BEGIN MATERIAL TO PROCESS
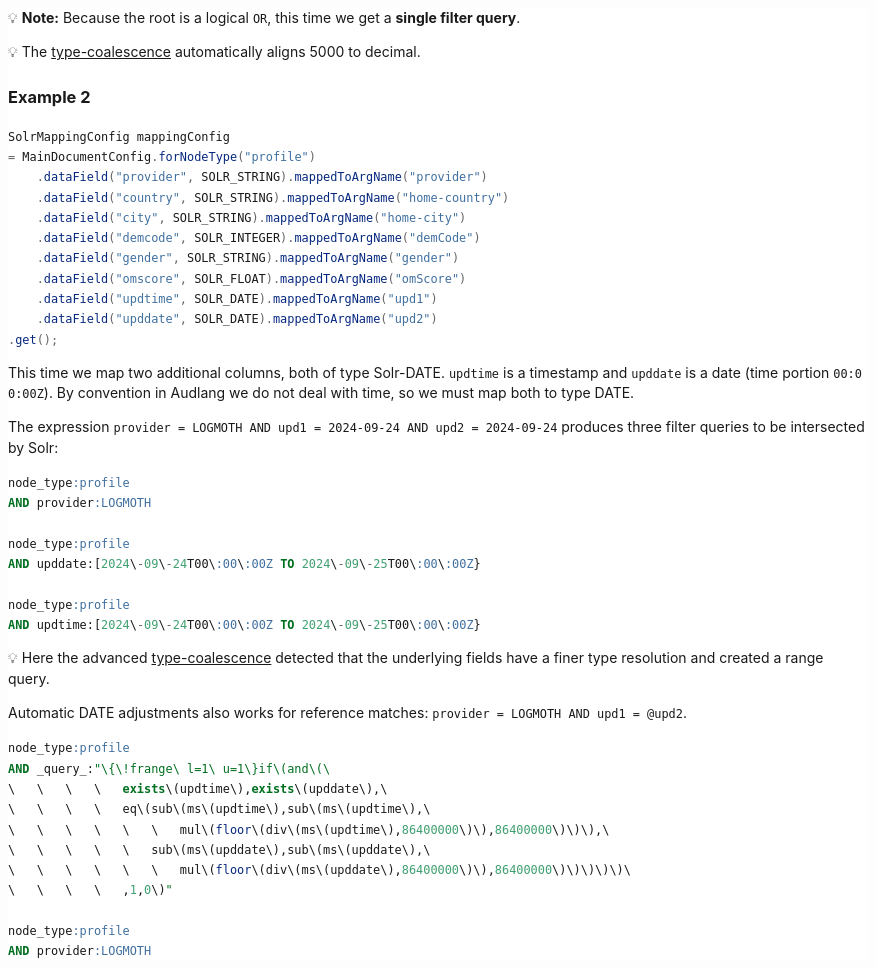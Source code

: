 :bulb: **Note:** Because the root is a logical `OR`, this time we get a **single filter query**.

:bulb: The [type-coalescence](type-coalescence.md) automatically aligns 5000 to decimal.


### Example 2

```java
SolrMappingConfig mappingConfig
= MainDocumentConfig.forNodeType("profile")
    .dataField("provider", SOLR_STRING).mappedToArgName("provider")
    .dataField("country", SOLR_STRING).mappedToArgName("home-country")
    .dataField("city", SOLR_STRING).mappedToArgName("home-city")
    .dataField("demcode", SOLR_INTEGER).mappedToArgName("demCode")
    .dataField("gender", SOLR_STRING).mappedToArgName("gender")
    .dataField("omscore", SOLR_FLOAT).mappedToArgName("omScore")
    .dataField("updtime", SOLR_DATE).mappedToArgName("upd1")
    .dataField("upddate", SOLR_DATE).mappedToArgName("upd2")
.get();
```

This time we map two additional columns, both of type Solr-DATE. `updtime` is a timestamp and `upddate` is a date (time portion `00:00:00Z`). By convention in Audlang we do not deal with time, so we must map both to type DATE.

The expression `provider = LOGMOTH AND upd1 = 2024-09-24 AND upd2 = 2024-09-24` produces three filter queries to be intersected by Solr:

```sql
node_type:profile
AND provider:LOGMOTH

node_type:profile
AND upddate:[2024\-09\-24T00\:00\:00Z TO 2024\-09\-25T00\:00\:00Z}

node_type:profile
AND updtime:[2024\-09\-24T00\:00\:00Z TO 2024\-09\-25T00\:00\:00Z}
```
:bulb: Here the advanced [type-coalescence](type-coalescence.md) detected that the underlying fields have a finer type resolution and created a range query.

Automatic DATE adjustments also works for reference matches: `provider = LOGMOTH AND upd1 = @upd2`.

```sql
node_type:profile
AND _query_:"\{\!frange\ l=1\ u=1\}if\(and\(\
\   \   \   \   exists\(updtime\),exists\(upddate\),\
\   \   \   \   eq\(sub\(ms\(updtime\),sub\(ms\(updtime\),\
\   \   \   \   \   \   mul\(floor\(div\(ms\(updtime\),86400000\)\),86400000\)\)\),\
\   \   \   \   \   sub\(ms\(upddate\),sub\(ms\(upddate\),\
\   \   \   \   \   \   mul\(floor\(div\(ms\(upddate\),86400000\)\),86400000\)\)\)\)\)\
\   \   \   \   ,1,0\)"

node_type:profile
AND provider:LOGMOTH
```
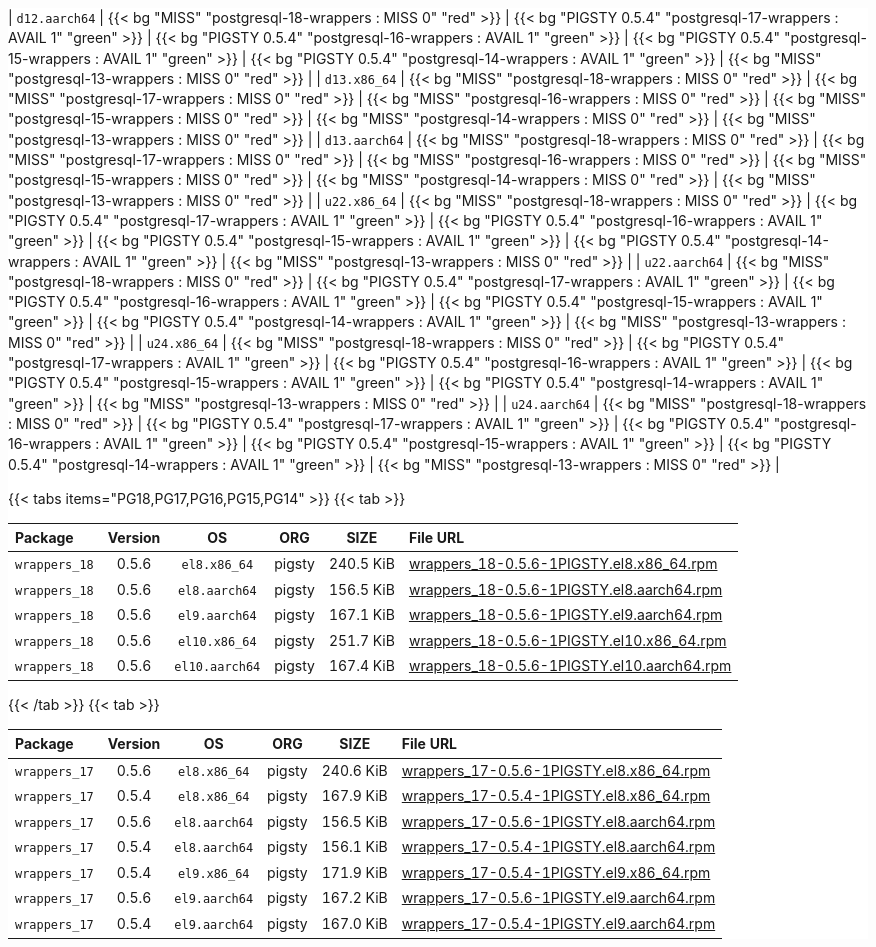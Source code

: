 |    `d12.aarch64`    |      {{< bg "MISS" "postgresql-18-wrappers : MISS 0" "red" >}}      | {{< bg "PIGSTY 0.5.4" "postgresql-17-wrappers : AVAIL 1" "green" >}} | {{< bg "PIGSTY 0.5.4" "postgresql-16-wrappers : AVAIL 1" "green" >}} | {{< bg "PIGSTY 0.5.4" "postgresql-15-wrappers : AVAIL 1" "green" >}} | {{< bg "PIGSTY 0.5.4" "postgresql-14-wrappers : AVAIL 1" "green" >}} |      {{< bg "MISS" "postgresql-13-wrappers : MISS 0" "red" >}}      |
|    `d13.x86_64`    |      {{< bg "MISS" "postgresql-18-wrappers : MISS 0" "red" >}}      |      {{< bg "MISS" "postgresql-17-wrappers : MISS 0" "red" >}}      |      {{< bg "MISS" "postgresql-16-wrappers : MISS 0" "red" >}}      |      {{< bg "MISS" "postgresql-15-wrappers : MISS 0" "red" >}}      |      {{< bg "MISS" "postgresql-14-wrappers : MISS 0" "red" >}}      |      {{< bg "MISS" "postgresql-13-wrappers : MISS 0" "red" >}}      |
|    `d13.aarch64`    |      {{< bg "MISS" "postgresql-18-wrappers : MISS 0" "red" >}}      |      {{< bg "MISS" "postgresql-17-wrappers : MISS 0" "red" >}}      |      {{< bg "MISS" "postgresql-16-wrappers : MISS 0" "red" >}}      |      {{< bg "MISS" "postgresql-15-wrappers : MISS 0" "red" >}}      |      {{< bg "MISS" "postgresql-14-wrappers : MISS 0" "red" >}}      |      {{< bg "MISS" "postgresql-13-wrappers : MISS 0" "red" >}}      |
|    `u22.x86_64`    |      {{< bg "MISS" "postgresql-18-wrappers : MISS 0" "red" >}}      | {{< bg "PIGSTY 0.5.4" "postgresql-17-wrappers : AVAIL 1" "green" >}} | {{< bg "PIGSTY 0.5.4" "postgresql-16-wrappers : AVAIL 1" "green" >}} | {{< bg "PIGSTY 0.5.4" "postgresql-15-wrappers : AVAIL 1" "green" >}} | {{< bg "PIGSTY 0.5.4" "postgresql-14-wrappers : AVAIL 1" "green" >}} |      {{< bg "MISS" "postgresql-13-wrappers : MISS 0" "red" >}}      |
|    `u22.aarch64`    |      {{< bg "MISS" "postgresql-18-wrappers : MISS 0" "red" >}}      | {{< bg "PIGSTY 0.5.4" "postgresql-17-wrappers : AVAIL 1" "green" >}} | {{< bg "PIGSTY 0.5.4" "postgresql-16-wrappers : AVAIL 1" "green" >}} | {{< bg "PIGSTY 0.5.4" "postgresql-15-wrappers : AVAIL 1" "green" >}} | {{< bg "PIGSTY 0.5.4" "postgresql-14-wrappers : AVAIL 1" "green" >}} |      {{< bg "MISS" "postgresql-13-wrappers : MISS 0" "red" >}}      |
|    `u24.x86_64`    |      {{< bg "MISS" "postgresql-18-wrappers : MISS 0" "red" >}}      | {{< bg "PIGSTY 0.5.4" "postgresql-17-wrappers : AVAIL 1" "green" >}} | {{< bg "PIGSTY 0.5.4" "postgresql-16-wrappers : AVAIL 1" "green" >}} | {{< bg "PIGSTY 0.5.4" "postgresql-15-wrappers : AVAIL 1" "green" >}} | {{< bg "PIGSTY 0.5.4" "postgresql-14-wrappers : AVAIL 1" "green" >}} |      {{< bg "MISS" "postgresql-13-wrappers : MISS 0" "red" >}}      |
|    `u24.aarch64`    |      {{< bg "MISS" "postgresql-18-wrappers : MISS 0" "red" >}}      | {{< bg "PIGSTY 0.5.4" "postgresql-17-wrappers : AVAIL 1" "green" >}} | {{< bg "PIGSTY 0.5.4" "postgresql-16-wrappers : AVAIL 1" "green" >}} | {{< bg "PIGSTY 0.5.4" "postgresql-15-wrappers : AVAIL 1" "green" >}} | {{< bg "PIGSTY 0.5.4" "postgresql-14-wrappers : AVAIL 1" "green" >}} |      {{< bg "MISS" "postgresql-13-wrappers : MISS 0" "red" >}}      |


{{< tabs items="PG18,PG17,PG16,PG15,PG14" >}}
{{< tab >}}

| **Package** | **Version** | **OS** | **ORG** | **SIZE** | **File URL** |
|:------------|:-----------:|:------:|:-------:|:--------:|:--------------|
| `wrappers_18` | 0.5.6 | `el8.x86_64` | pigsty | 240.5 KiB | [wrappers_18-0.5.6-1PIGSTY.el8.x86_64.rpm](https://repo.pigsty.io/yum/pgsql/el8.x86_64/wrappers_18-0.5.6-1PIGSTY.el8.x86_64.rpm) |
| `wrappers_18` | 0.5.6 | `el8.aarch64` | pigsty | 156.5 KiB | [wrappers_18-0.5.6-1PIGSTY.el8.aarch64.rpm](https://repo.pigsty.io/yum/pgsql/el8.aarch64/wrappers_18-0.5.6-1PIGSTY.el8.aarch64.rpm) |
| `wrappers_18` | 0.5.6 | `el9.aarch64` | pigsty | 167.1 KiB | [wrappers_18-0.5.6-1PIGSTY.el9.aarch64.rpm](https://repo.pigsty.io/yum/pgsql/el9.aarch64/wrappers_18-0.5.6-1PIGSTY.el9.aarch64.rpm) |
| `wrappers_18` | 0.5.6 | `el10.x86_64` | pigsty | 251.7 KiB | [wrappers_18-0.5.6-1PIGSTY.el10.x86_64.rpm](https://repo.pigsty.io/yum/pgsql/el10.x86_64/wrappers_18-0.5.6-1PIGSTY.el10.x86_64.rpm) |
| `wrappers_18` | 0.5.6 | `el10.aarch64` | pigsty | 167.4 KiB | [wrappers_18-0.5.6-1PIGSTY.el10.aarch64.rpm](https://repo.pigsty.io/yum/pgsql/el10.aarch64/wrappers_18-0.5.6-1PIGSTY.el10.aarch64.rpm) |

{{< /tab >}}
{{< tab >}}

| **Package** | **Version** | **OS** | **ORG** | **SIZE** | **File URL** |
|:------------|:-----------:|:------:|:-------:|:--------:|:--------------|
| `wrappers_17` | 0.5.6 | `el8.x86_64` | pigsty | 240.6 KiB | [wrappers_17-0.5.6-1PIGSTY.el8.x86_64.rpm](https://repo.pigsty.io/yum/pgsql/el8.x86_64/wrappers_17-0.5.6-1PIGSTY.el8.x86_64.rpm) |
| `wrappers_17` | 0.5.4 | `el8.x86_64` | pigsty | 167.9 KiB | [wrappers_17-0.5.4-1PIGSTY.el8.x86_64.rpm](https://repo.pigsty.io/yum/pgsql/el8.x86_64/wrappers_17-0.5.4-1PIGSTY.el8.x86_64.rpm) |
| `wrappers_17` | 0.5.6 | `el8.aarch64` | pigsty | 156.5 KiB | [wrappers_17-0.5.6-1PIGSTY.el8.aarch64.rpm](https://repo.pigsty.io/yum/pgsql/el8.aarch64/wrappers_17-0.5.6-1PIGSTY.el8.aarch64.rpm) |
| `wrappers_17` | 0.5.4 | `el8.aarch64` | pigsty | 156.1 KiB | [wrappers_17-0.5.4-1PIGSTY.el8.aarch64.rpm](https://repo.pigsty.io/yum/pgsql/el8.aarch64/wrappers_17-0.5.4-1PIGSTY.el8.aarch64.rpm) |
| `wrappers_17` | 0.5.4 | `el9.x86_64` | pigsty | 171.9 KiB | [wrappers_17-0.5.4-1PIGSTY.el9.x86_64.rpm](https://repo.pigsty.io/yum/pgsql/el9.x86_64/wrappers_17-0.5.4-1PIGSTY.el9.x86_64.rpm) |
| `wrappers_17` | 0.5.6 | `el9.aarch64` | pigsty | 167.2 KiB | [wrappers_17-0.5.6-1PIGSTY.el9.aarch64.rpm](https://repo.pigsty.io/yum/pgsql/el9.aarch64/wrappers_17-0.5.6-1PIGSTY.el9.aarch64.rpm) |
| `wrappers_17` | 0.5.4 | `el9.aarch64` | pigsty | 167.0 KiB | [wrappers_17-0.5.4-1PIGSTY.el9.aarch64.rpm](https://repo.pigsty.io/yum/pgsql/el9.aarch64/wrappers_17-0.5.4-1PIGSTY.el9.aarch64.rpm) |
END MATERIAL TO PROCESS
DESCRIPTION OF THE TASK —
The word "home" is the filter: copy every line of the listing above that contains it.

ANSWER BELOW —
    .dataField("country", SOLR_STRING).mappedToArgName("home-country")
    .dataField("city", SOLR_STRING).mappedToArgName("home-city")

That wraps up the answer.